*RECORDS PROVIDED:*
•••

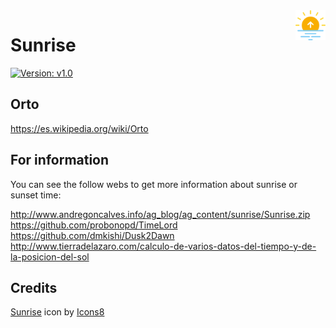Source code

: <img src="images/icons8-sunrise-64.png" width=48 height=48 align=right>

# Sunrise
[![Version: v1.0](https://img.shields.io/badge/Version-v1.0-blue?style=for-the-badge&logo=v)]()

## Orto

https://es.wikipedia.org/wiki/Orto

## For information

You can see the follow webs to get more information about sunrise or sunset time:

http://www.andregoncalves.info/ag_blog/ag_content/sunrise/Sunrise.zip
https://github.com/probonopd/TimeLord
https://github.com/dmkishi/Dusk2Dawn
http://www.tierradelazaro.com/calculo-de-varios-datos-del-tiempo-y-de-la-posicion-del-sol


## Credits

<a target="_blank" href="https://icons8.com/icon/2P7XEsSe2fL7/sunrise">Sunrise</a> icon by <a target="_blank" href="https://icons8.com">Icons8</a>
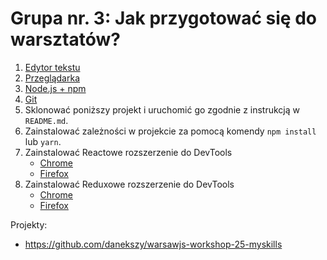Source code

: # Grupa nr. 3: Jak przygotować się do warsztatów?

1. [Edytor tekstu](/workshop-setup/partials/edytor-tekstu.html)
2. [Przeglądarka](/workshop-setup/partials/przegladarka.html)
3. [Node.js + npm](/workshop-setup/partials/node+npm.html)
4. [Git](/workshop-setup/partials/git.html)
5. Sklonować poniższy projekt i uruchomić go zgodnie z instrukcją w `README.md`.
6. Zainstalować zależności w projekcie za pomocą komendy `npm install` lub `yarn`.
7. Zainstalować Reactowe rozszerzenie do DevTools
    * [Chrome](https://goo.gl/nHdKEo)
    * [Firefox](https://goo.gl/mbEXqw)
8. Zainstalować Reduxowe rozszerzenie do DevTools
    * [Chrome](https://goo.gl/4ZMca2)
    * [Firefox](https://goo.gl/tmA9HM)

Projekty:

* <https://github.com/danekszy/warsawjs-workshop-25-myskills>
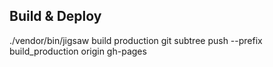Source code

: ## Build & Deploy
./vendor/bin/jigsaw build production
git subtree push --prefix build_production origin gh-pages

•••

*INSTRUCTIONS TO FOLLOW:* Show, from the listing above, every line holding the word "Chrome".

*TASK SOLUTION:*
    * [Chrome](https://goo.gl/nHdKEo)
    * [Chrome](https://goo.gl/4ZMca2)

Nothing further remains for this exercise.